How we defend our most fundamental freedoms has once again become a matter of great urgency. The historian Timothy Snyder has produced this short book as one response. History, and especially the history of the 20th century, has lessons for us all, he contends. A specialist on east-central Europe, Snyder made his name with a book, Bloodlands, that argued, less than persuasively, for an equivalence of Stalin’s purges with the Nazi Holocaust. More recently, he has declared in Black Earth that the Holocaust was not about the implementation of paranoid antisemitism but an attempt to gain control of more agricultural land as an alternative to using science to improve the natural environment. His argument did not find many supporters. What does he say in his latest tract?
On Tyranny is less an anatomy of tyranny itself than an essay about how we might stop it from happening. “Do not obey in advance,” he says. “Most of the power of authoritarianism is freely given.” After Hitler came to power, many if not most Germans voluntarily offered their obedience to his regime.
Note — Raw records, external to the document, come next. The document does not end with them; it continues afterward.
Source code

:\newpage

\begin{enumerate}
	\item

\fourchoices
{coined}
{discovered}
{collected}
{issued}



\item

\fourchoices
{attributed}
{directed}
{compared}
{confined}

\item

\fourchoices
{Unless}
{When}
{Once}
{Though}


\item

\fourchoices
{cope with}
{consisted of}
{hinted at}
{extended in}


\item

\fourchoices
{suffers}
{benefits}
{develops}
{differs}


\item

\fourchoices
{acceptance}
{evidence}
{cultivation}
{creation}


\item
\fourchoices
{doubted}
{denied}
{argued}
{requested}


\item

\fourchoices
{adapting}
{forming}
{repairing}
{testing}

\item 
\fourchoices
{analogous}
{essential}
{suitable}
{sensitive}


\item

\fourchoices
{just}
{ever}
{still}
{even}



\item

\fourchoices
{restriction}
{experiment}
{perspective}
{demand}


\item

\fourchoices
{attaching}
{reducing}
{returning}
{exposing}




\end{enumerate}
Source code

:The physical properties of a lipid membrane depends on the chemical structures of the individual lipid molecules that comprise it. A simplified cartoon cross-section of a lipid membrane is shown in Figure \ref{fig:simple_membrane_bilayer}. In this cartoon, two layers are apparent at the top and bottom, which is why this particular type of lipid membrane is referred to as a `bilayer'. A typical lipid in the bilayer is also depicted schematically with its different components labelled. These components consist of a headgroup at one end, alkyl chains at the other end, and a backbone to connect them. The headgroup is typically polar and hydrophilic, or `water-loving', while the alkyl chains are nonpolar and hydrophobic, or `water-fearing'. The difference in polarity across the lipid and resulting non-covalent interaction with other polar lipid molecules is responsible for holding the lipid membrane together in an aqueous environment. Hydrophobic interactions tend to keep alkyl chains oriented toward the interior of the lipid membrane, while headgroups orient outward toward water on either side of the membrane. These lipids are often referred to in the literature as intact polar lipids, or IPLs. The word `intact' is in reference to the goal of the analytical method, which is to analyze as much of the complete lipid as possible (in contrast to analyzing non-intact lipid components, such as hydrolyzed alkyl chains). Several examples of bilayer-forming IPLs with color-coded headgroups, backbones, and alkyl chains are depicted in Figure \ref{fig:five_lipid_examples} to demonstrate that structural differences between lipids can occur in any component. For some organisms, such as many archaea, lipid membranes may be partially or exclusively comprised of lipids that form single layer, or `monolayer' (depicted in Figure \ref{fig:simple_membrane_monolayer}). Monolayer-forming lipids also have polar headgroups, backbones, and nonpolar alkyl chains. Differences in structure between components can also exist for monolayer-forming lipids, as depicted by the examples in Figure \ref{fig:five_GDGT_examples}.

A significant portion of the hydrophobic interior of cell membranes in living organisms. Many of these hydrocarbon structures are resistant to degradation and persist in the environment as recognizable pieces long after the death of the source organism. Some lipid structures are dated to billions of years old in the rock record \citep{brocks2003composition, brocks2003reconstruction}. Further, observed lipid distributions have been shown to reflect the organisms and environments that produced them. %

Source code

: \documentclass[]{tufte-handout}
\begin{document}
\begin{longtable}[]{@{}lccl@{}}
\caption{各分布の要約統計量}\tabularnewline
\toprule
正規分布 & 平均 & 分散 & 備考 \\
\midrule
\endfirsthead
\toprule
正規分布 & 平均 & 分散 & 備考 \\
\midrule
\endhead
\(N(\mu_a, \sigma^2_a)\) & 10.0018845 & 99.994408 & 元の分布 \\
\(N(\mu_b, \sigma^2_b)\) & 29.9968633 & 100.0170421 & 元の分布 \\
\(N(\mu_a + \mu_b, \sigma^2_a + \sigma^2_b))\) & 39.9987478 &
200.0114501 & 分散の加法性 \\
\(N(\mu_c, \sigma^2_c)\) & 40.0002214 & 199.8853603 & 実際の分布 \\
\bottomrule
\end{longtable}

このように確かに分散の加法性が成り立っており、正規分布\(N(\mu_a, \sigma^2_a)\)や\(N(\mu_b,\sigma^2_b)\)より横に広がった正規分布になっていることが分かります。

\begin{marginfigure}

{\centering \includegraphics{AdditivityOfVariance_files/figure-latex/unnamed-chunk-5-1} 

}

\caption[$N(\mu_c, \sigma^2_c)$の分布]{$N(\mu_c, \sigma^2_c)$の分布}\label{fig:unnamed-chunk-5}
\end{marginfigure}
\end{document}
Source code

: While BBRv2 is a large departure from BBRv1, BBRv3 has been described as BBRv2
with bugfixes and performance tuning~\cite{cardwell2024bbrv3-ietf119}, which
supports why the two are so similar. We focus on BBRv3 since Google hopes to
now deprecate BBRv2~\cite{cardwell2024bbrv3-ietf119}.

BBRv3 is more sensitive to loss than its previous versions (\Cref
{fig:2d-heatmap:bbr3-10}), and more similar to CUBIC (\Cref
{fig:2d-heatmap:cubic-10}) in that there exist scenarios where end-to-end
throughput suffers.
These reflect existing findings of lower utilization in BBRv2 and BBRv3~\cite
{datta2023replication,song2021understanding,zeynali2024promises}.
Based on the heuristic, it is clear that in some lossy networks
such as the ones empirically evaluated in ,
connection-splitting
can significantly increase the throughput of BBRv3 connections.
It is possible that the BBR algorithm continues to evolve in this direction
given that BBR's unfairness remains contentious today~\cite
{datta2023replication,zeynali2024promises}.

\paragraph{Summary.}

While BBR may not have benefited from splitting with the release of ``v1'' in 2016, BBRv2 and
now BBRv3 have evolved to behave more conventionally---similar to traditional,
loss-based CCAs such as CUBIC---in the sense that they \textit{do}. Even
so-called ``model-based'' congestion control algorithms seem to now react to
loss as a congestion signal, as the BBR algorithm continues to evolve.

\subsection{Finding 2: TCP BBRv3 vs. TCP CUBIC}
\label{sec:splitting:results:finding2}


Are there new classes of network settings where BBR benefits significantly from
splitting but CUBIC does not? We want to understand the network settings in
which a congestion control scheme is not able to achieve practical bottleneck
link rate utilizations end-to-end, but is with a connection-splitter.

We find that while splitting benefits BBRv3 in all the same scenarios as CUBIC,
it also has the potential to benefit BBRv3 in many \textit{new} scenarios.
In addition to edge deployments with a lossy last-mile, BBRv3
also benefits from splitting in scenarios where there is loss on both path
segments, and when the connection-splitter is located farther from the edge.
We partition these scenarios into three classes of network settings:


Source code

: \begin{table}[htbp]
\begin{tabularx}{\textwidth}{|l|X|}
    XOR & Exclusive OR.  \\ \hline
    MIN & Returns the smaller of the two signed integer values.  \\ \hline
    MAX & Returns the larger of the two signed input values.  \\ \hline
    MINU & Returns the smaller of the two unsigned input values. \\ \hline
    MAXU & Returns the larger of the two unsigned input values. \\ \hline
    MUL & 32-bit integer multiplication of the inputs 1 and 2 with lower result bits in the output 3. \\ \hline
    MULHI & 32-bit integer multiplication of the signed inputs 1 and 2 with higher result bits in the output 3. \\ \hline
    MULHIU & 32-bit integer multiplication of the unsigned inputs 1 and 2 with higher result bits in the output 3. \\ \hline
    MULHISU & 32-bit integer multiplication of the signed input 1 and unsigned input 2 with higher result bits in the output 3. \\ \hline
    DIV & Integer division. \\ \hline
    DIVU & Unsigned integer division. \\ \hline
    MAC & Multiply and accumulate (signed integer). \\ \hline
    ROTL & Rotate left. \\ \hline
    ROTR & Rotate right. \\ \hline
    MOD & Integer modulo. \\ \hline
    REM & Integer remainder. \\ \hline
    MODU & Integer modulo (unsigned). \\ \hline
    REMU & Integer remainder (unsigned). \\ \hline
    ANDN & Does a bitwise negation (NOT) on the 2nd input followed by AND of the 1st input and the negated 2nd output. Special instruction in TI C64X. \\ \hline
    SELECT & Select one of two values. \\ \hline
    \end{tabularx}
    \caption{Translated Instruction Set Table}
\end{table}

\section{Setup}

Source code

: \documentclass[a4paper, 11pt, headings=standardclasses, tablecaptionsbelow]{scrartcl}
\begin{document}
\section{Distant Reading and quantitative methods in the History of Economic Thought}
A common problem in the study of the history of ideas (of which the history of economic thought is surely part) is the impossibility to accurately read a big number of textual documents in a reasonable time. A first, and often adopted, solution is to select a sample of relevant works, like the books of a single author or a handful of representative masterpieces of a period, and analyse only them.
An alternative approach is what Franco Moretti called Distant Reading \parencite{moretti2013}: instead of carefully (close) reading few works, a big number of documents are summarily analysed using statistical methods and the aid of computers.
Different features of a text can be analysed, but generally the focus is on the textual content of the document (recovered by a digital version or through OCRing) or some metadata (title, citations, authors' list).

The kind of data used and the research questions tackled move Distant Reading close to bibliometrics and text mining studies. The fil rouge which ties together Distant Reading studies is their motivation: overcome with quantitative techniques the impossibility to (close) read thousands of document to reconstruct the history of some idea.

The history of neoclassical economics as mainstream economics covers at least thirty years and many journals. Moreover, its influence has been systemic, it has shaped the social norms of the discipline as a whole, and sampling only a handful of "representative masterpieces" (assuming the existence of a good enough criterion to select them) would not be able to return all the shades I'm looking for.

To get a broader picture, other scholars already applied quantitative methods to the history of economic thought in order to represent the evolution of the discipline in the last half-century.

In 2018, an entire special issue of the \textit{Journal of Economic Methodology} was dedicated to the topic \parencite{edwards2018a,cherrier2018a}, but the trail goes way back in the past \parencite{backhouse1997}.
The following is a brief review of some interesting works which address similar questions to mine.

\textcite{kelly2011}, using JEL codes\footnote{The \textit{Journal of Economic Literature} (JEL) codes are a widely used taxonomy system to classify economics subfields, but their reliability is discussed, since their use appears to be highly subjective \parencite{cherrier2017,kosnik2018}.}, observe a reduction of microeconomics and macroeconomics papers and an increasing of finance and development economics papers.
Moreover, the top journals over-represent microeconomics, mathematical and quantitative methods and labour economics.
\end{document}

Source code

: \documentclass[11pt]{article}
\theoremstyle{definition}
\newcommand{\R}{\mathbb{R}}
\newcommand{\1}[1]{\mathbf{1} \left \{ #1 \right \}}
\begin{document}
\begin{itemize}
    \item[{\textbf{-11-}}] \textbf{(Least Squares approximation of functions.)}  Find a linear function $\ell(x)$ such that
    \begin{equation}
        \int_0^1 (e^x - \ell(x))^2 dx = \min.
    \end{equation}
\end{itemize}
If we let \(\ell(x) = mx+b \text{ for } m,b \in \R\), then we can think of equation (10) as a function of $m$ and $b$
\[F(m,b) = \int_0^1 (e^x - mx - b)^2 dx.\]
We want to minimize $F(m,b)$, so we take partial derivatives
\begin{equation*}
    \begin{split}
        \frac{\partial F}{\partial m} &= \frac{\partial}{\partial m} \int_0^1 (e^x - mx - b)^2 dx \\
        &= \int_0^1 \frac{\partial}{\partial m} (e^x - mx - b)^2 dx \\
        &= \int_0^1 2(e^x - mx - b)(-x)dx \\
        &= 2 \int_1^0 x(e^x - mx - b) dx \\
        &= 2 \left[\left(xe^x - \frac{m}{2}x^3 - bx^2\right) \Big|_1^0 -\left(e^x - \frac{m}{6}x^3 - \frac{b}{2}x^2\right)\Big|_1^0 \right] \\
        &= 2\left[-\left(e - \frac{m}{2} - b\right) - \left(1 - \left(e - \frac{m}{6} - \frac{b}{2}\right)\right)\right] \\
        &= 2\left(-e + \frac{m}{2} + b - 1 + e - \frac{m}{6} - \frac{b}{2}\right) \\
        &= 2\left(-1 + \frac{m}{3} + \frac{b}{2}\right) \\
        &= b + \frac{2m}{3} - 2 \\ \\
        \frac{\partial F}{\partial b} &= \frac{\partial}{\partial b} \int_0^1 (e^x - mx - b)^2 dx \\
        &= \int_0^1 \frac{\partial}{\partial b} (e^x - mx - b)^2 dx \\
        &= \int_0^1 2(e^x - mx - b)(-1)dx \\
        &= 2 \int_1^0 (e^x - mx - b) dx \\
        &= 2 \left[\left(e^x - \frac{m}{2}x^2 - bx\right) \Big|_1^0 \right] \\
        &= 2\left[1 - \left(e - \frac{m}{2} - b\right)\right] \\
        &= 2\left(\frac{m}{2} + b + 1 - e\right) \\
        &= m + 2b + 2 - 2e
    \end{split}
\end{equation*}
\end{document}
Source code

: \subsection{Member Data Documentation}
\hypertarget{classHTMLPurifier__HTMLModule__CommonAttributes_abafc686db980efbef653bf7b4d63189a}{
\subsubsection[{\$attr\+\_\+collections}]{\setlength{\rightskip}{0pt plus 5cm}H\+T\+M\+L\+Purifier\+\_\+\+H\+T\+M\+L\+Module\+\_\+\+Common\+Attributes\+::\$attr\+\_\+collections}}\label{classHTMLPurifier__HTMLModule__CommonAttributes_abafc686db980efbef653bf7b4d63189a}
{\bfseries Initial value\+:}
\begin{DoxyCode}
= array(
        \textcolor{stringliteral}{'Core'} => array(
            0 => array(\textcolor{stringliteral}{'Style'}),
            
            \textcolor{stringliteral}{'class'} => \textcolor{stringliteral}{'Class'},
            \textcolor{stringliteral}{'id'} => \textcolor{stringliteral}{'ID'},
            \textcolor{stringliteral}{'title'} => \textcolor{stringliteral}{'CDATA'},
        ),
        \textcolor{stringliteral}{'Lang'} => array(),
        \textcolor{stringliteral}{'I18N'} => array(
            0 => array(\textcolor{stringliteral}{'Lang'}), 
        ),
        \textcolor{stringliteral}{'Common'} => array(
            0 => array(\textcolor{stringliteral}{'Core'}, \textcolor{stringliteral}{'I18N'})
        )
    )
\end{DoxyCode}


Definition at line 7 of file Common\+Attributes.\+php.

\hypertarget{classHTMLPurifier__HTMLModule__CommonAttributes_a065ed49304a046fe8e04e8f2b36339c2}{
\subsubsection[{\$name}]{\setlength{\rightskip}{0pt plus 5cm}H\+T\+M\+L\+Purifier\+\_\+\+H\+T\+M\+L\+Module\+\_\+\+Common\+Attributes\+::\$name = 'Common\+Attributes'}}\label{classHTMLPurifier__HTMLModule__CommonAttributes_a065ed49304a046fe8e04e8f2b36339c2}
We should heed this warning and refuse to do so ourselves. And certainly, the millions of state servants who ran Germany did indeed rush to join the Nazi party to save their jobs. Later on, few opposed the growing antisemitism of the regime or its genocidal outcome. But Snyder forgets the degree of coercion to which they were subjected. It was no easy thing to risk your job when over a third of the workforce was unemployed, as it was in 1933. Hundreds of thousands of Nazi stormtroopers were roaming the streets beating up and killing the Social Democrats and Communists who were the regime’s main opponents. Up to 200,000 people, overwhelmingly those on the political left, were thrown into concentration camps and brutally mistreated. The great mass of Germans did not obey in advance: they obeyed when tyranny had already set up its tent.